The Arab Uprising and Oil Prices

The Arab Uprising and Oil Prices

The current wave of upheaval in the Arab world that has unexpectedly swept away the long-lasting presidents of Tunisia and Egypt and which may trigger regime changes all over the region has also steepened the ongoing rise in oil prices and raised fears about the stability of the global oil market. On Jan. 31, after five days of upheaval in Egypt, the price of a barrel of Brent crude on the London-based Intercontinental Exchange passed the $100 threshold for the first time since the financial meltdown of September 2008. Brent crude is currently trading for more than $105, while prices in New York for light sweet crude have observed a similar upward trend since the height of the chaos in Egypt. Markets have been nervous about the emergence of two distinct problems: the regular flow of oil tankers through the Suez Canal and the contagion effect of instability in an oil-rich region.

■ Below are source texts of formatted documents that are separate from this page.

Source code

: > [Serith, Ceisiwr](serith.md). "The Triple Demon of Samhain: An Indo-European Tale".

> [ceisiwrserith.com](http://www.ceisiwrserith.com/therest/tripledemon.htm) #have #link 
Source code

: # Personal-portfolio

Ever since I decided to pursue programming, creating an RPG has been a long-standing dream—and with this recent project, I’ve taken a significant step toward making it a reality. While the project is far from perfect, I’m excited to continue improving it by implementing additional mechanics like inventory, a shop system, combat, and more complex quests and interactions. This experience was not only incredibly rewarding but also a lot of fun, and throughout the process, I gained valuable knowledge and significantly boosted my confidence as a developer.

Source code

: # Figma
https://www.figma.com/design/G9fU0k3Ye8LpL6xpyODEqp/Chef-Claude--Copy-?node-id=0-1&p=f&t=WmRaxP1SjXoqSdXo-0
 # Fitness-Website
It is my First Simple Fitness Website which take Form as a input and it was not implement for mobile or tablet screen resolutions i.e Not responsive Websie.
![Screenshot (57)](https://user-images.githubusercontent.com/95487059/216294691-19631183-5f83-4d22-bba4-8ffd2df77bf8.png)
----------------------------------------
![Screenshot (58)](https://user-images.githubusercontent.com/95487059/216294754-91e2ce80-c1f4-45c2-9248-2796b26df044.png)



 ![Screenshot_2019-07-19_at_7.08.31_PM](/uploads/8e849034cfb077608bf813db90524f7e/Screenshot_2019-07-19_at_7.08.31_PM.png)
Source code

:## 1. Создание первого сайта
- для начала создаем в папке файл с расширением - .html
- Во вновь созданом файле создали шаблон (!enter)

The first problem should not be a concern. Despite the strong emotional impact it would have, closure of the canal would not disrupt the oil trade. Unlike during its blockade in 1973 after the Yom Kippur War, the Isthmus of Suez is no longer a vital chokepoint for the oil industry: Currently, only 2 million barrels per day (mb/d) transit through it, less than 5 percent of world daily exports in 2010. If one adds the crude that transits through the Suez-Mediterranean pipeline connecting the Red Sea and the southern shore of the Mediterranean Sea, the figure rises to between 3 mb/d and 3.5 mb/d. This amount could be easily replaced by the release of oil currently held as inventory, since stockpiles, especially in American hubs, have been at near-record highs for months. Moreover, oil tankers could still bring Middle Eastern oil to major consuming outlets in Europe by circumnavigating the African continent. This would generate a price premium to the benefit of the shipping industry, but not to a degree that would cause a substantial disruption.

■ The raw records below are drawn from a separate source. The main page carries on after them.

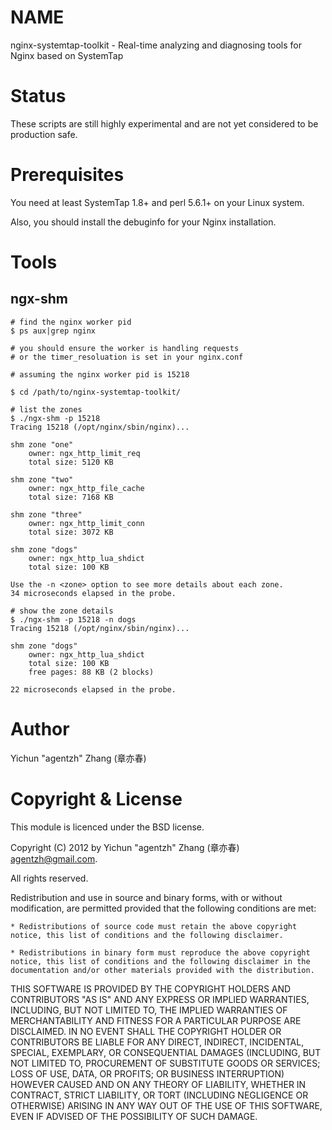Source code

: NAME
====

nginx-systemtap-toolkit - Real-time analyzing and diagnosing tools for Nginx based on SystemTap

Status
======

These scripts are still highly experimental and are not yet considered to be production safe.

Prerequisites
=============

You need at least SystemTap 1.8+ and perl 5.6.1+ on your Linux system.

Also, you should install the debuginfo for your Nginx installation.

Tools
=====

ngx-shm
-------

    # find the nginx worker pid
    $ ps aux|grep nginx

    # you should ensure the worker is handling requests
    # or the timer_resoluation is set in your nginx.conf

    # assuming the nginx worker pid is 15218

    $ cd /path/to/nginx-systemtap-toolkit/

    # list the zones
    $ ./ngx-shm -p 15218
    Tracing 15218 (/opt/nginx/sbin/nginx)...

    shm zone "one"
        owner: ngx_http_limit_req
        total size: 5120 KB

    shm zone "two"
        owner: ngx_http_file_cache
        total size: 7168 KB

    shm zone "three"
        owner: ngx_http_limit_conn
        total size: 3072 KB

    shm zone "dogs"
        owner: ngx_http_lua_shdict
        total size: 100 KB

    Use the -n <zone> option to see more details about each zone.
    34 microseconds elapsed in the probe.

    # show the zone details
    $ ./ngx-shm -p 15218 -n dogs
    Tracing 15218 (/opt/nginx/sbin/nginx)...

    shm zone "dogs"
        owner: ngx_http_lua_shdict
        total size: 100 KB
        free pages: 88 KB (2 blocks)

    22 microseconds elapsed in the probe.

Author
======

Yichun "agentzh" Zhang (章亦春)

Copyright & License
===================

This module is licenced under the BSD license.

Copyright (C) 2012 by Yichun "agentzh" Zhang (章亦春) <agentzh@gmail.com>.

All rights reserved.

Redistribution and use in source and binary forms, with or without
modification, are permitted provided that the following conditions
are met:

    * Redistributions of source code must retain the above copyright
    notice, this list of conditions and the following disclaimer.

    * Redistributions in binary form must reproduce the above copyright
    notice, this list of conditions and the following disclaimer in the
    documentation and/or other materials provided with the distribution.

THIS SOFTWARE IS PROVIDED BY THE COPYRIGHT HOLDERS AND CONTRIBUTORS
"AS IS" AND ANY EXPRESS OR IMPLIED WARRANTIES, INCLUDING, BUT NOT
LIMITED TO, THE IMPLIED WARRANTIES OF MERCHANTABILITY AND FITNESS FOR
A PARTICULAR PURPOSE ARE DISCLAIMED. IN NO EVENT SHALL THE COPYRIGHT
HOLDER OR CONTRIBUTORS BE LIABLE FOR ANY DIRECT, INDIRECT, INCIDENTAL,
SPECIAL, EXEMPLARY, OR CONSEQUENTIAL DAMAGES (INCLUDING, BUT NOT LIMITED
TO, PROCUREMENT OF SUBSTITUTE GOODS OR SERVICES; LOSS OF USE, DATA, OR
PROFITS; OR BUSINESS INTERRUPTION) HOWEVER CAUSED AND ON ANY THEORY OF
LIABILITY, WHETHER IN CONTRACT, STRICT LIABILITY, OR TORT (INCLUDING
NEGLIGENCE OR OTHERWISE) ARISING IN ANY WAY OUT OF THE USE OF THIS
SOFTWARE, EVEN IF ADVISED OF THE POSSIBILITY OF SUCH DAMAGE.

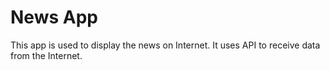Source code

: <h1>News App</h1>
<p>This app is used to display the news on Internet. It uses API to receive data from the Internet.</p>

In the longer run, the estimated 5 mb/d of spare capacity held by members of the Organization of Petroleum Producing Countries (OPEC) could be brought to market easily, making up for any reasonable supply disruption. Saudi Oil Minister Ali Ibrahim al-Naimi recently said that his country alone currently possesses 4 mb/d of spare capacity, and Riyadh has repeatedly shown a strong interest in the stability of the oil market and in the maintenance of a "price band" no higher than $85 a barrel. In opposing price hawks within OPEC, the Saudi ruling family remembers very well the pain caused by the drop in oil consumption in the 1980s after a decade of sky-high prices and hopes to avoid making the same mistake twice.